Until this week there was a playground here. You may be able just to make out the yellow seats of a see-saw, slightly to the left of the centre of the picture. But on Monday the sounds of innocent play mingled with the incipient bullying of older children were replaced by buzz saws and diggers.
This is the view out of my window, and over the next four months I shall have to get used to a different aural landscape. The good news is that when the work is over — in June or July — we'll have an even better public space, including a 'quiet garden' under the beautiful old plane tree (some branches of which are visible on the left of the picture).

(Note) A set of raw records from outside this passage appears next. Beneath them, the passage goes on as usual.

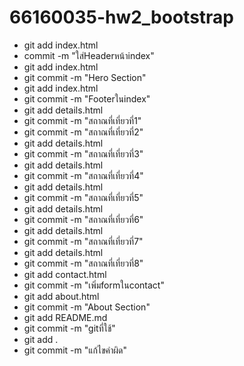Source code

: # 66160035-hw2_bootstrap
- git add index.html
- commit -m "ใส่Headerหน้าindex"
- git add index.html
- git commit -m "Hero Section"
- git add index.html
- git commit -m "Footerในindex"
- git add details.html
- git commit -m "สถาณที่เที่ยวที่1"  
- git commit -m "สถาณที่เที่ยวที่2"
- git add details.html
- git commit -m "สถาณที่เที่ยวที่3"
- git add details.html
- git commit -m "สถาณที่เที่ยวที่4"
- git add details.html
- git commit -m "สถาณที่เที่ยวที่5"
- git add details.html
- git commit -m "สถาณที่เที่ยวที่6"
- git add details.html
- git commit -m "สถาณที่เที่ยวที่7"
- git add details.html
- git commit -m "สถาณที่เที่ยวที่8"
- git add contact.html
- git commit -m "เพิ่มformในcontact"
- git add about.html
- git commit -m "About Section"
- git add README.md
- git commit -m "gitที่ใช้"
- git add .
- git commit -m "แก้ไขคำผิด"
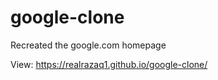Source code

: # google-clone
Recreated the google.com homepage 

View: https://realrazaq1.github.io/google-clone/
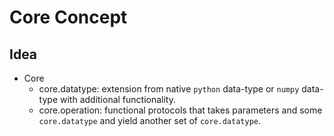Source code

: Core Concept
============

Idea
----
- Core
    - core.datatype: extension from native `python` data-type or `numpy` data-type with additional functionality.
    - core.operation: functional protocols that takes parameters and some `core.datatype` and yield another set of `core.datatype`.
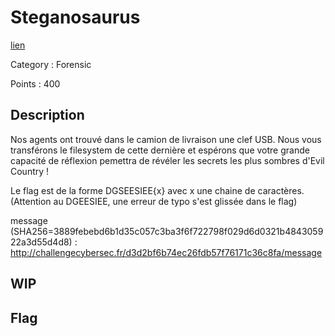 # Steganosaurus

[lien](https://ctf.challengecybersec.fr/7a144cdc500b28e80cf760d60aca2ed3/challenge-detail.php?chall=25)

Category : Forensic

Points : 400

## Description

Nos agents ont trouvé dans le camion de livraison une clef USB. Nous vous transférons le filesystem de cette dernière et espérons que votre grande capacité de réflexion pemettra de révéler les secrets les plus sombres d'Evil Country !

Le flag est de la forme DGSEESIEE{x} avec x une chaine de caractères. (Attention au DGEESIEE, une erreur de typo s'est glissée dans le flag)

message (SHA256=3889febebd6b1d35c057c3ba3f6f722798f029d6d0321b484305922a3d55d4d8) : http://challengecybersec.fr/d3d2bf6b74ec26fdb57f76171c36c8fa/message

## WIP

## Flag
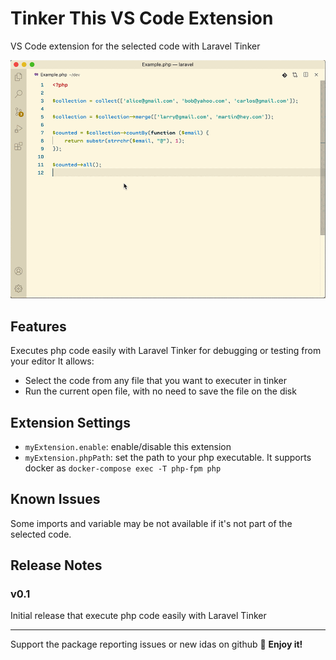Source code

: # Tinker This VS Code Extension

VS Code extension for  the selected code with Laravel Tinker

![Demo GIF](demo.gif)

## Features

Executes php code easily with Laravel Tinker for debugging or testing from your editor
It allows:
- Select the code from any file that you want to executer in tinker
- Run the current open file, with no need to save the file on the disk

## Extension Settings

* `myExtension.enable`: enable/disable this extension
* `myExtension.phpPath`: set the path to your php executable. It supports docker as `docker-compose exec -T php-fpm php`

## Known Issues

Some imports and variable may be not available if it's not part of the selected code.

## Release Notes

### v0.1

Initial release that execute php code easily with Laravel Tinker


-----------------------------------------------------------------------------------------------------------

Support the package reporting issues or new idas on github :pray:
**Enjoy it!**
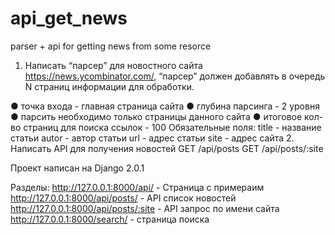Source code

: # api_get_news
parser + api for getting news from some resorce


1. Написать “парсер” для новостного сайта https://news.ycombinator.com/, “парсер” должен добавлять в очередь N страниц информации для обработки.

● точка входа - главная страница сайта
● глубина парсинга - 2 уровня
● парсить необходимо только страницы данного сайта
● итоговое кол-во страниц для поиска ссылок - 100
Обязательные поля:
title - название статьи
autor - автор статьи
url - адрес статьи
site - адрес сайта
2. Написать API для получения новостей
GET /api/posts
GET /api/posts/:site

Проект написан на Django 2.0.1





Разделы: 
		 http://127.0.0.1:8000/api/				   -				  Страница с примераим
		 http://127.0.0.1:8000/api/posts/          -                  API список новостей
		 http://127.0.0.1:8000/api/posts/:site     -                  API запрос по имени сайта
		 http://127.0.0.1:8000/search/             -                  страница поиска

Here's a
plan of how it's intended to be laid out (the window from which the picture was taken is about a third of the way up the left-hand side of the plan).
The area in the foreground has been in Quaker ownership since 1661, and, between then and 1855, 12,000 people were buried here in unmarked graves, including George Fox, founder of the movement (see
more details). In fact, the area had already been used for burials before that, the name Bunhill being derived from 'Bone Hill'.
In the top right of the picture, between the buildings, you can see Bunhill Fields burial ground. This ground, unconsecrated by the Church of England, was used for burials from 1315 to 1854, and is the resting place for many religious non-conformists and freethinkers who were not welcome in church cemeteries: William Blake, Daniel Defoe, John Bunyan and Susanna Wesley are buried here. John Wesley, founder of the Methodist Church, is buried just the other side of Bunhill Fields in
Wesley's Chapel. Here's a
wonderful walking tour of the area, including its history and some good photographs.
To my shame, I was only vaguely aware of the Quaker heritage of this area until we got a leaflet about the changes to Quaker Gardens yesterday. The
Bunhill Fields Quakers are still active at the
Friends Meeting House just behind our building. We will join them one day.
I love being enfolded in the legacy of pacifism and radicalism: these bones surely make fertile ground for new life.